Ask this guy, bet he knows :-)A bit more seriously, the "new" matter isn't really new, is it? It's just matter/energy that has taken on a new "phase" and carries along all the history that was trailing along in the energy, right?For that matter, if the wave from an object 1 billion light years away interacts with it, that wave is from the past, not future, right?And finally, you are making radiation into something volitional. I don't see how that's valid.

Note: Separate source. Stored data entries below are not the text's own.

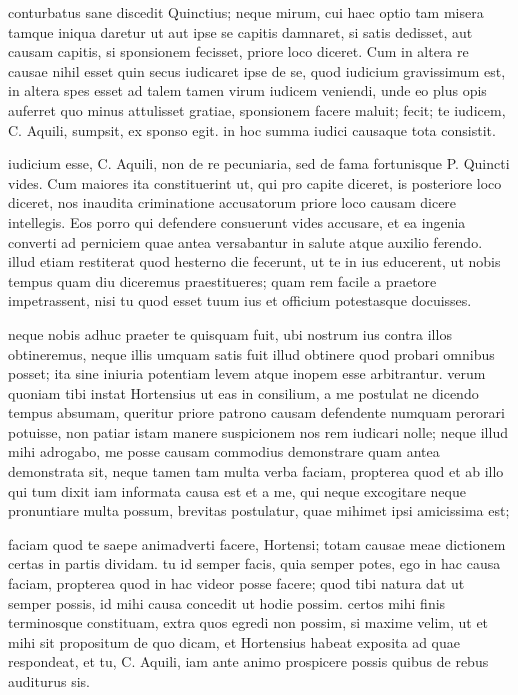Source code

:  conturbatus sane discedit Quinctius; neque mirum, cui haec optio tam misera tamque iniqua daretur ut aut ipse se capitis damnaret, si satis dedisset, aut causam capitis, si sponsionem fecisset, priore loco diceret. Cum in altera re causae nihil esset quin secus iudicaret ipse de se, quod iudicium gravissimum est, in altera spes esset ad talem tamen virum iudicem veniendi, unde eo plus opis auferret quo minus attulisset gratiae, sponsionem facere maluit; fecit; te iudicem, C. Aquili, sumpsit, ex sponso egit. in hoc summa iudici causaque tota consistit.

 iudicium esse, C. Aquili, non de re pecuniaria, sed de fama fortunisque P. Quincti vides. Cum maiores ita constituerint ut, qui pro capite diceret, is posteriore loco diceret, nos inaudita criminatione accusatorum priore loco causam dicere intellegis. Eos porro qui defendere consuerunt vides accusare, et ea ingenia converti ad perniciem quae antea versabantur in salute atque auxilio ferendo. illud etiam restiterat quod hesterno die fecerunt, ut te in ius educerent, ut nobis tempus quam diu diceremus praestitueres; quam rem facile a praetore impetrassent, nisi tu quod esset tuum ius et officium potestasque docuisses.

 neque nobis adhuc praeter te quisquam fuit, ubi nostrum ius contra illos obtineremus, neque illis umquam satis fuit illud obtinere quod probari omnibus posset; ita sine iniuria potentiam levem atque inopem esse arbitrantur. verum quoniam tibi instat Hortensius ut eas in consilium, a me postulat ne dicendo tempus absumam, queritur priore patrono causam defendente numquam perorari potuisse, non patiar istam manere suspicionem nos rem iudicari nolle; neque illud mihi adrogabo, me posse causam commodius demonstrare quam antea demonstrata sit, neque tamen tam multa verba faciam, propterea quod et ab illo qui tum dixit iam informata causa est et a me, qui neque excogitare neque pronuntiare multa possum, brevitas postulatur, quae mihimet ipsi amicissima est;

 faciam quod te saepe animadverti facere, Hortensi; totam causae meae dictionem certas in partis dividam. tu id semper facis, quia semper potes, ego in hac causa faciam, propterea quod in hac videor posse facere; quod tibi natura dat ut semper possis, id mihi causa concedit ut hodie possim. certos mihi finis terminosque constituam, extra quos egredi non possim, si maxime velim, ut et mihi sit propositum de quo dicam, et Hortensius habeat exposita ad quae respondeat, et tu, C. Aquili, iam ante animo prospicere possis quibus de rebus auditurus sis.


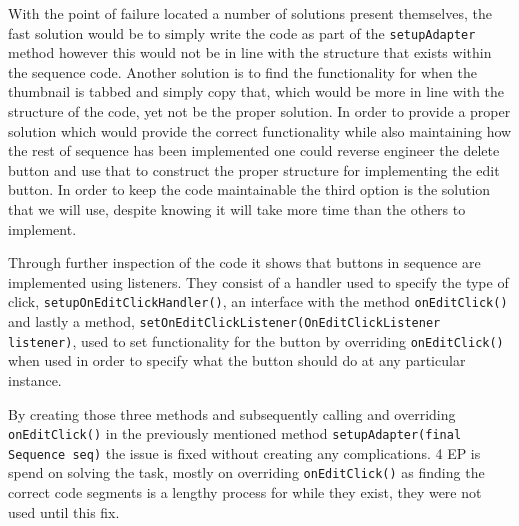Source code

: With the point of failure located a number of solutions present themselves, the fast solution would be to simply write the code as part of the \texttt{setupAdapter} method however this would not be in line with the structure that exists within the sequence code.
Another solution is to find the functionality for when the thumbnail is tabbed and simply copy that, which would be more in line with the structure of the code, yet not be the proper solution.
In order to provide a proper solution which would provide the correct functionality while also maintaining how the rest of sequence has been implemented one could reverse engineer the delete button and use that to construct the proper structure for implementing the edit button.
In order to keep the code maintainable the third option is the solution that we will use, despite knowing it will take more time than the others to implement.

Through further inspection of the code it shows that buttons in sequence are implemented using listeners.
They consist of a handler used to specify the type of click, \texttt{setupOnEditClickHandler()}, an interface with the method \texttt{onEditClick()} and lastly a method, \texttt{setOnEditClickListener(OnEditClickListener listener)}, used to set functionality for the button by overriding \texttt{onEditClick()} when used in order to specify what the button should do at any particular instance.

By creating those three methods and subsequently calling and overriding \texttt{onEditClick()} in the previously mentioned method \texttt{setupAdapter(final Sequence seq)} the issue is fixed without creating any complications.
4 EP is spend on solving the task, mostly on overriding \texttt{onEditClick()} as finding the correct code segments is a lengthy process for while they exist, they were not used until this fix.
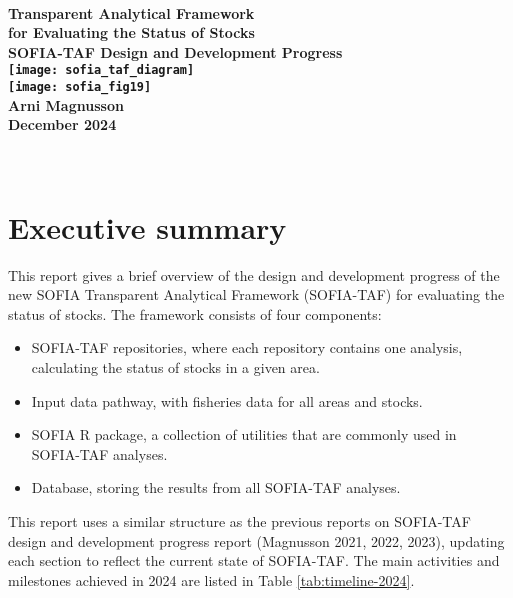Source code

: \documentclass[12pt]{article}
\begin{document}
\thispagestyle{empty}

\begin{center}
  ~\\[0ex]
  \Large\bfseries Transparent Analytical Framework\\
  for Evaluating the Status of Stocks\\[1.5ex]
  \large{\rm SOFIA-TAF Design and Development Progress}\\[2.0cm]
  \texttt{[image: sofia\_taf\_diagram]}\\[1.5cm]
  \hspace{-1.5ex}\texttt{[image: sofia\_fig19]}\\[1.8cm]
  \mdseries Arni Magnusson\\[1.6ex]
  December 2024
\end{center}

\newpage

~\vspace{1em}
\setcounter{tocdepth}{2}
\tableofcontents

\newpage

\section{Executive summary}

This report gives a brief overview of the design and development progress of the
new SOFIA Transparent Analytical Framework (SOFIA-TAF) for evaluating the
status of stocks. The framework consists of four components:\\[-3ex]

\begin{itemize}
  \item SOFIA-TAF repositories, where each repository contains one analysis,\\
  calculating the status of stocks in a given area.\\[-3.5ex]
  \item Input data pathway, with fisheries data for all areas and
  stocks.\\[-3.5ex]
  \item SOFIA R package, a collection of utilities that are commonly used in\\
  SOFIA-TAF analyses.\\[-3.5ex]
  \item Database, storing the results from all SOFIA-TAF analyses.
\end{itemize}

This report uses a similar structure as the previous reports on SOFIA-TAF design
and development progress report (Magnusson 2021, 2022, 2023), updating each
section to reflect the current state of SOFIA-TAF. The main activities and
milestones achieved in 2024 are listed in Table \ref{tab:timeline-2024}.
\end{document}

Ask this guy, bet he knows :-)

Your example is just an artefact of classical electrodynamics being deterministic and reversible. So if you know the final state rather than the initial state you can play the tape backwards. This doesn't mean you can physically break causality. What determines whether the retarded or advanced solution should be used is the boundary values. If you have the initial values of the electromagnetic field and the initial particle positions, you use the retarded one. If you have a final value, you have to run the tape backwards to compute the field values and particle positions before that, and here you use the advanced solution.What Wheeler-Feynman theory really states is that any process that emits a photon is equivalent to a process that absorbs one if you play everything backwards. It looks at the special case where the future boundary values are forced to be zero(or whatever else it ends up being, which you may mathematically keep fixed to make the problem homogeneous). Since this is a future boundary condition, it isn't surprising that values seem to be determined by future events.